**Action item**.
In the data below, the copy begins at the line containing "Swift 1.2 compatibility" and runs through the last line; repeat those lines exactly, minus the pictures.

Saved entries:
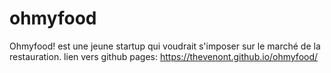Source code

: # ohmyfood
Ohmyfood! est une jeune startup qui voudrait s'imposer sur le marché de la restauration. 
lien vers github pages: https://thevenont.github.io/ohmyfood/

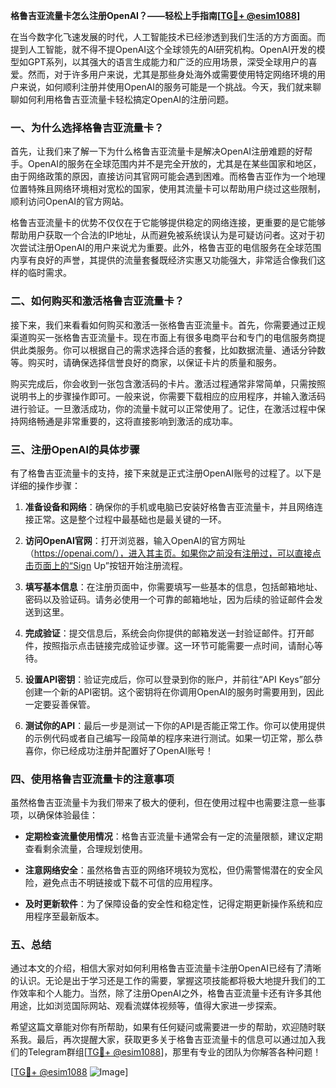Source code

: **格鲁吉亚流量卡怎么注册OpenAI？——轻松上手指南[[TG💪+ @esim1088](https://t.me/s/esim1088)]**

在当今数字化飞速发展的时代，人工智能技术已经渗透到我们生活的方方面面。而提到人工智能，就不得不提OpenAI这个全球领先的AI研究机构。OpenAI开发的模型如GPT系列，以其强大的语言生成能力和广泛的应用场景，深受全球用户的喜爱。然而，对于许多用户来说，尤其是那些身处海外或需要使用特定网络环境的用户来说，如何顺利注册并使用OpenAI的服务可能是一个挑战。今天，我们就来聊聊如何利用格鲁吉亚流量卡轻松搞定OpenAI的注册问题。

### 一、为什么选择格鲁吉亚流量卡？

首先，让我们来了解一下为什么格鲁吉亚流量卡是解决OpenAI注册难题的好帮手。OpenAI的服务在全球范围内并不是完全开放的，尤其是在某些国家和地区，由于网络政策的原因，直接访问其官网可能会遇到困难。而格鲁吉亚作为一个地理位置特殊且网络环境相对宽松的国家，使用其流量卡可以帮助用户绕过这些限制，顺利访问OpenAI的官方网站。

格鲁吉亚流量卡的优势不仅仅在于它能够提供稳定的网络连接，更重要的是它能够帮助用户获取一个合法的IP地址，从而避免被系统误认为是可疑访问者。这对于初次尝试注册OpenAI的用户来说尤为重要。此外，格鲁吉亚的电信服务在全球范围内享有良好的声誉，其提供的流量套餐既经济实惠又功能强大，非常适合像我们这样的临时需求。

### 二、如何购买和激活格鲁吉亚流量卡？

接下来，我们来看看如何购买和激活一张格鲁吉亚流量卡。首先，你需要通过正规渠道购买一张格鲁吉亚流量卡。现在市面上有很多电商平台和专门的电信服务商提供此类服务。你可以根据自己的需求选择合适的套餐，比如数据流量、通话分钟数等。购买时，请确保选择信誉良好的商家，以保证卡片的质量和服务。

购买完成后，你会收到一张包含激活码的卡片。激活过程通常非常简单，只需按照说明书上的步骤操作即可。一般来说，你需要下载相应的应用程序，并输入激活码进行验证。一旦激活成功，你的流量卡就可以正常使用了。记住，在激活过程中保持网络畅通是非常重要的，这将直接影响到激活的成功率。

### 三、注册OpenAI的具体步骤

有了格鲁吉亚流量卡的支持，接下来就是正式注册OpenAI账号的过程了。以下是详细的操作步骤：

1. **准备设备和网络**：确保你的手机或电脑已安装好格鲁吉亚流量卡，并且网络连接正常。这是整个过程中最基础也是最关键的一环。
   
2. **访问OpenAI官网**：打开浏览器，输入OpenAI的官方网址（https://openai.com/），进入其主页。如果你之前没有注册过，可以直接点击页面上的“Sign Up”按钮开始注册流程。

3. **填写基本信息**：在注册页面中，你需要填写一些基本的信息，包括邮箱地址、密码以及验证码。请务必使用一个可靠的邮箱地址，因为后续的验证邮件会发送到这里。

4. **完成验证**：提交信息后，系统会向你提供的邮箱发送一封验证邮件。打开邮件，按照指示点击链接完成验证步骤。这一环节可能需要一点时间，请耐心等待。

5. **设置API密钥**：验证完成后，你可以登录到你的账户，并前往“API Keys”部分创建一个新的API密钥。这个密钥将在你调用OpenAI的服务时需要用到，因此一定要妥善保管。

6. **测试你的API**：最后一步是测试一下你的API是否能正常工作。你可以使用提供的示例代码或者自己编写一段简单的程序来进行测试。如果一切正常，那么恭喜你，你已经成功注册并配置好了OpenAI账号！

### 四、使用格鲁吉亚流量卡的注意事项

虽然格鲁吉亚流量卡为我们带来了极大的便利，但在使用过程中也需要注意一些事项，以确保体验最佳：

- **定期检查流量使用情况**：格鲁吉亚流量卡通常会有一定的流量限额，建议定期查看剩余流量，合理规划使用。
  
- **注意网络安全**：虽然格鲁吉亚的网络环境较为宽松，但仍需警惕潜在的安全风险，避免点击不明链接或下载不可信的应用程序。

- **及时更新软件**：为了保障设备的安全性和稳定性，记得定期更新操作系统和应用程序至最新版本。

### 五、总结

通过本文的介绍，相信大家对如何利用格鲁吉亚流量卡注册OpenAI已经有了清晰的认识。无论是出于学习还是工作的需要，掌握这项技能都将极大地提升我们的工作效率和个人能力。当然，除了注册OpenAI之外，格鲁吉亚流量卡还有许多其他用途，比如浏览国际网站、观看流媒体视频等，值得大家进一步探索。

希望这篇文章能对你有所帮助，如果有任何疑问或需要进一步的帮助，欢迎随时联系我。最后，再次提醒大家，获取更多关于格鲁吉亚流量卡的信息可以通过加入我们的Telegram群组[[TG💪+ @esim1088](https://t.me/s/esim1088)]，那里有专业的团队为你解答各种问题！

[[TG💪+ @esim1088](https://t.me/s/esim1088) ![Image](https://i.postimg.cc/4NQfJmqS/Snipaste-2025-05-13-00-14-12.png)]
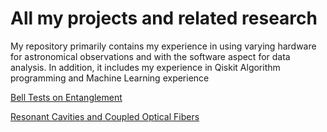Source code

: # All my projects and related research
My repository primarily contains my experience in using varying hardware for astronomical observations and with the software aspect for data analysis. In addition, it includes my experience in Qiskit Algorithm programming and Machine Learning experience

[Bell Tests on Entanglement](https://shashankd95.github.io/shashankd95/Entanglement/Entangled_Photons_and_Bell_State_Inequality.pdf)

[Resonant Cavities and Coupled Optical Fibers](https://shashankd95.github.io/shashankd95/Fiber&Cavities/Optical_Fiber_and_Cavities.pdf)


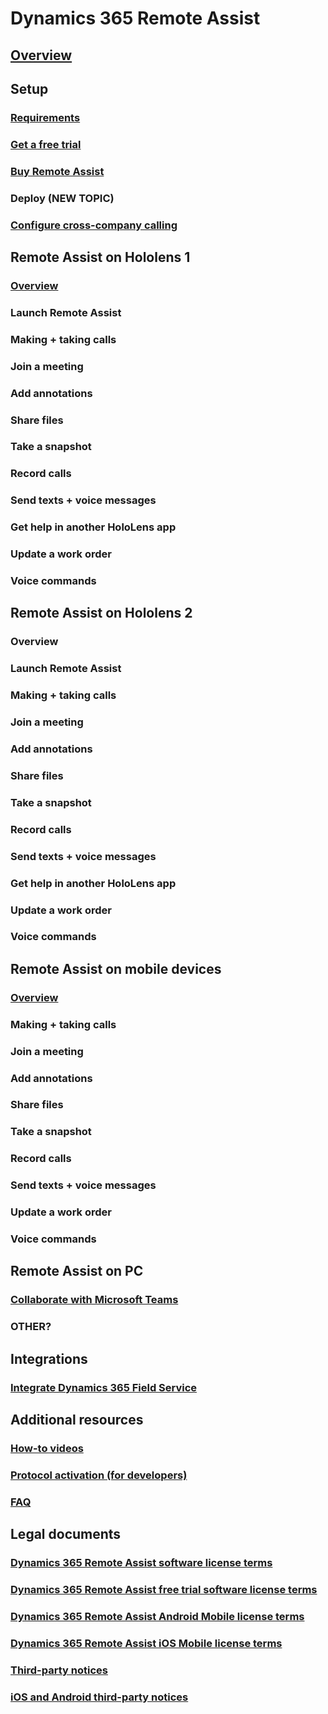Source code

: # Dynamics 365 Remote Assist
## [Overview](index.md)
## Setup
### [Requirements](requirements.md)
### [Get a free trial](try-remote-assist-free.md)
### [Buy Remote Assist](buy-and-deploy-remote-assist.md)
### Deploy (NEW TOPIC)
### [Configure cross-company calling](cross-company-calling.md)
## Remote Assist on Hololens 1
### [Overview](user-guide.md)
### Launch Remote Assist
### Making + taking calls
### Join a meeting
### Add annotations
### Share files
### Take a snapshot
### Record calls
### Send texts + voice messages
### Get help in another HoloLens app
### Update a work order
### Voice commands
## Remote Assist on Hololens 2
### Overview
### Launch Remote Assist
### Making + taking calls
### Join a meeting
### Add annotations
### Share files
### Take a snapshot
### Record calls
### Send texts + voice messages
### Get help in another HoloLens app
### Update a work order
### Voice commands
## Remote Assist on mobile devices
### [Overview](mobile-app/index.md)
### Making + taking calls
### Join a meeting
### Add annotations
### Share files
### Take a snapshot
### Record calls
### Send texts + voice messages
### Update a work order
### Voice commands
## Remote Assist on PC
### [Collaborate with Microsoft Teams](use-microsoft-teams-with-remote-assist.md)
### OTHER?
## Integrations
### [Integrate Dynamics 365 Field Service](troubleshoot-field-service.md)
## Additional resources
### [How-to videos](videos.md)
### [Protocol activation (for developers)](protocol-activation.md)
### [FAQ](faq.md)
## Legal documents
### [Dynamics 365 Remote Assist software license terms](../legal/remote-assist-license-terms.md)
### [Dynamics 365 Remote Assist free trial software license terms](../legal/remote-assist-license-terms-free-trial.md)
### [Dynamics 365 Remote Assist Android Mobile license terms](../legal/remote-assist-mobile-android.md)
### [Dynamics 365 Remote Assist iOS Mobile license terms](../legal/remote-assist-mobile-iOS.md)
### [Third-party notices](../legal/remote-assist-third-party-notice.md)
### [iOS and Android third-party notices](../legal/ios-android-third-party.md)
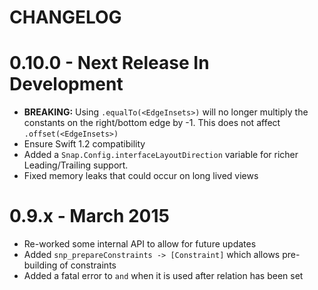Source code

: CHANGELOG
=======

# 0.10.0 - Next Release In Development

* **BREAKING:** Using `.equalTo(<EdgeInsets>)` will no longer multiply the constants on the right/bottom edge by -1. This does not affect `.offset(<EdgeInsets>)`
* Ensure Swift 1.2 compatibility
* Added a `Snap.Config.interfaceLayoutDirection` variable for richer Leading/Trailing support.
* Fixed memory leaks that could occur on long lived views

# 0.9.x - March 2015

* Re-worked some internal API to allow for future updates
* Added `snp_prepareConstraints -> [Constraint]` which allows pre-building of constraints
* Added a fatal error to `and` when it is used after relation has been set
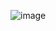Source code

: ![image](https://github.com/MeghaVaddi/Online-Cake-shop-website/assets/165870905/065ce136-a2a3-425b-b0bb-e2d0990cd134)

**Response area**.
* Ensure Swift 1.2 compatibility
* Added a `Snap.Config.interfaceLayoutDirection` variable for richer Leading/Trailing support.
* Fixed memory leaks that could occur on long lived views

# 0.9.x - March 2015

* Re-worked some internal API to allow for future updates
* Added `snp_prepareConstraints -> [Constraint]` which allows pre-building of constraints
* Added a fatal error to `and` when it is used after relation has been set
Source code

: ![image](https://github.com/MeghaVaddi/Online-Cake-shop-website/assets/165870905/065ce136-a2a3-425b-b0bb-e2d0990cd134)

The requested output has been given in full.